It’s a world apart from the experience of staring at a moving thumbnail on your web browser. YouTube is finally taking notes. It’s recreated the comforting feeling of seeing a film in the darkness of a theater or your living room as part of a massive redesign that’s currently being rolled out to desktop and mobile users.
The first, no-brainer move was to make dark mode “even darker,” and YouTube has done this by evolving the former dark gray into a deep black. This mimics the dark bezels that televisions come with, and focuses the gaze on the content.
That’s only the beginning of it. YouTube’s designers also noticed how the light emitted from televisions bleeds past the frame and into the rest of the room.
The new YouTube view, called ‘Ambient Mode’, uses “dynamic color sampling” to gently reflect hues from the video into the background, even brushing them over buttons for the most natural viewing experience—just like the way colors bounce off television screens into your living space.
Aside from a visual overhaul, YouTube has made its mobile interface more intuitive with a pinch-to-zoom feature that lets you look at details in footage up close.
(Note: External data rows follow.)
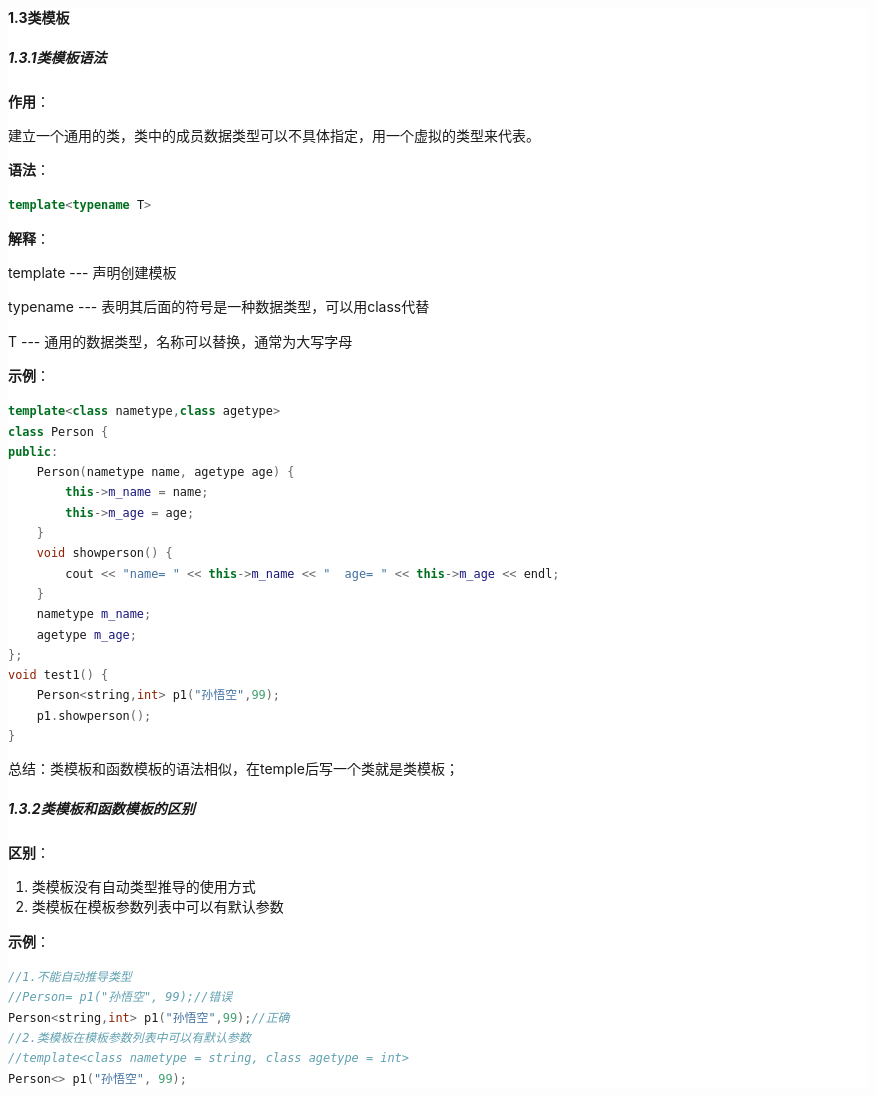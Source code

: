 #### 1.3类模板

##### 1.3.1类模板语法

**作用**：

建立一个通用的类，类中的成员数据类型可以不具体指定，用一个虚拟的类型来代表。

**语法**：

```C++
template<typename T>
```

**解释**：

template --- 声明创建模板

typename --- 表明其后面的符号是一种数据类型，可以用class代替

T --- 通用的数据类型，名称可以替换，通常为大写字母

**示例**：

```C++
template<class nametype,class agetype>
class Person {
public:
	Person(nametype name, agetype age) {
		this->m_name = name;
		this->m_age = age;
	}
	void showperson() {
		cout << "name= " << this->m_name << "  age= " << this->m_age << endl;
	}
	nametype m_name;
	agetype m_age;
};
void test1() {
	Person<string,int> p1("孙悟空",99);
	p1.showperson();
}
```

总结：类模板和函数模板的语法相似，在temple后写一个类就是类模板；

##### 1.3.2类模板和函数模板的区别

**区别**：

1. 类模板没有自动类型推导的使用方式
2. 类模板在模板参数列表中可以有默认参数

**示例**：

```C++
//1.不能自动推导类型
//Person= p1("孙悟空", 99);//错误
Person<string,int> p1("孙悟空",99);//正确
//2.类模板在模板参数列表中可以有默认参数
//template<class nametype = string, class agetype = int>
Person<> p1("孙悟空", 99);
```
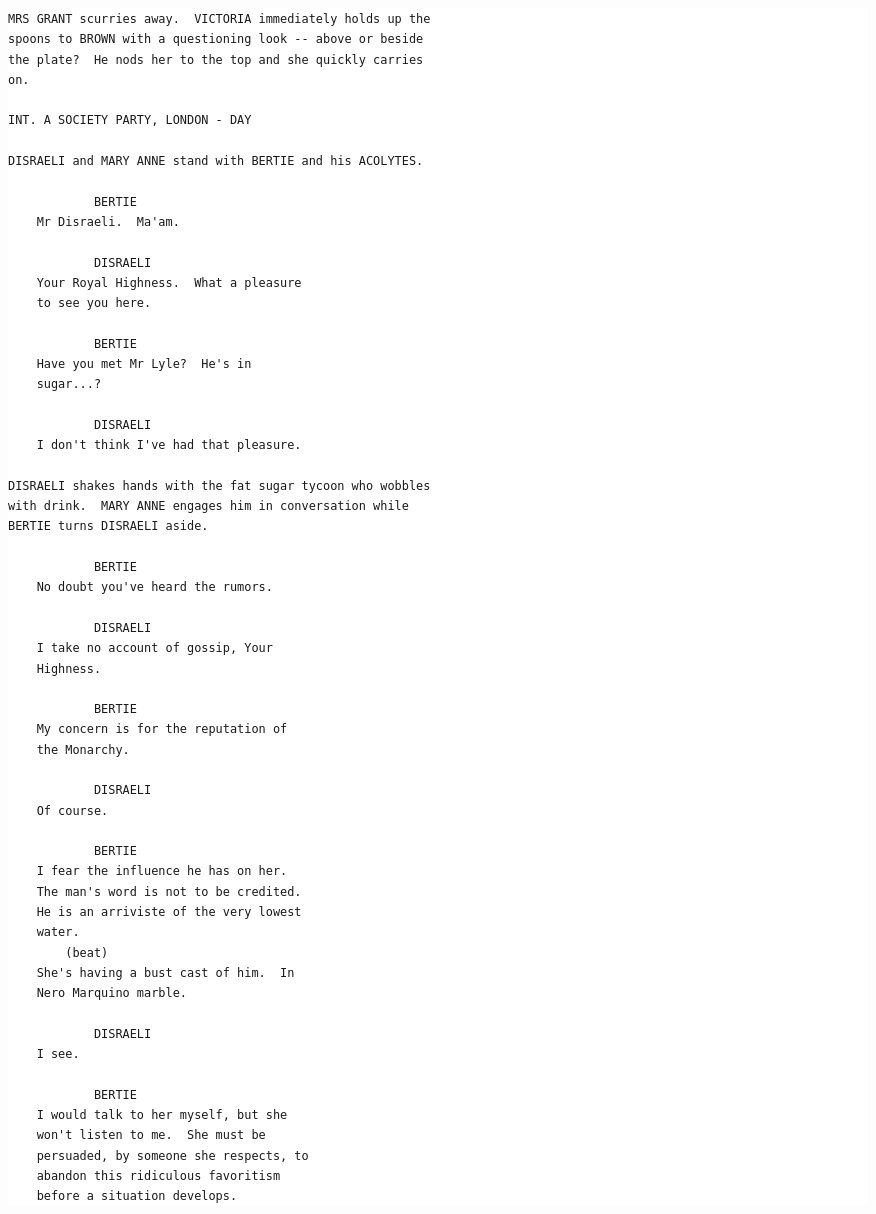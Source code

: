 	MRS GRANT scurries away.  VICTORIA immediately holds up the
	spoons to BROWN with a questioning look -- above or beside
	the plate?  He nods her to the top and she quickly carries
	on.

	INT. A SOCIETY PARTY, LONDON - DAY

	DISRAELI and MARY ANNE stand with BERTIE and his ACOLYTES.

				BERTIE
		Mr Disraeli.  Ma'am.

				DISRAELI
		Your Royal Highness.  What a pleasure
		to see you here.

				BERTIE
		Have you met Mr Lyle?  He's in
		sugar...?

				DISRAELI
		I don't think I've had that pleasure.

	DISRAELI shakes hands with the fat sugar tycoon who wobbles
	with drink.  MARY ANNE engages him in conversation while
	BERTIE turns DISRAELI aside.

				BERTIE
		No doubt you've heard the rumors.

				DISRAELI
		I take no account of gossip, Your
		Highness.

				BERTIE
		My concern is for the reputation of
		the Monarchy.

				DISRAELI
		Of course.

				BERTIE
		I fear the influence he has on her. 
		The man's word is not to be credited. 
		He is an arriviste of the very lowest
		water.
			(beat)
		She's having a bust cast of him.  In
		Nero Marquino marble.

				DISRAELI
		I see.

				BERTIE
		I would talk to her myself, but she
		won't listen to me.  She must be
		persuaded, by someone she respects, to
		abandon this ridiculous favoritism
		before a situation develops.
The gesture is available for both iOS and Android users.
Pinch-to-zoom isn’t just helpful for users, but it’ll also expand creative possibilities for YouTubers. A spokesperson tells Fast Company that creators have been enamored with the idea of dropping Easter eggs that viewers can only discover when they zoom into a video.
Elsewhere, YouTube has subtly rounded its buttons. The difference is minimal, but this is apparently the look testers liked best. They ranked it above other iterations including an exaggerated one, endeared by the team as ‘Bloobtoob’, where buttons were bubble-shaped.
No longer bright red, the ‘Subscribe’ button is now black and white. It also now sits above the ‘like’ and ‘dislike’ icons. On a similar note, YouTube has shuffled the UI’s visual hierarchy around by moving the creator up, placing their name next to the ‘Subscribe’ button.
Separately, you can now scrub videos more precisely by dragging your cursor or swiping across the screen to open a row of thumbnails showing key moments you can jump to.
The feature is especially useful for longer-form content, since the slightest shift of your finger could have otherwise taken you minutes forward into a clip.
YouTube is confident the full makeover will appease viewers. After all, this look is the reigning version of 100 distinct concepts it had test-driven with users. So not only is it approved by YouTube, but by fellow YouTube-obsessed audiences too.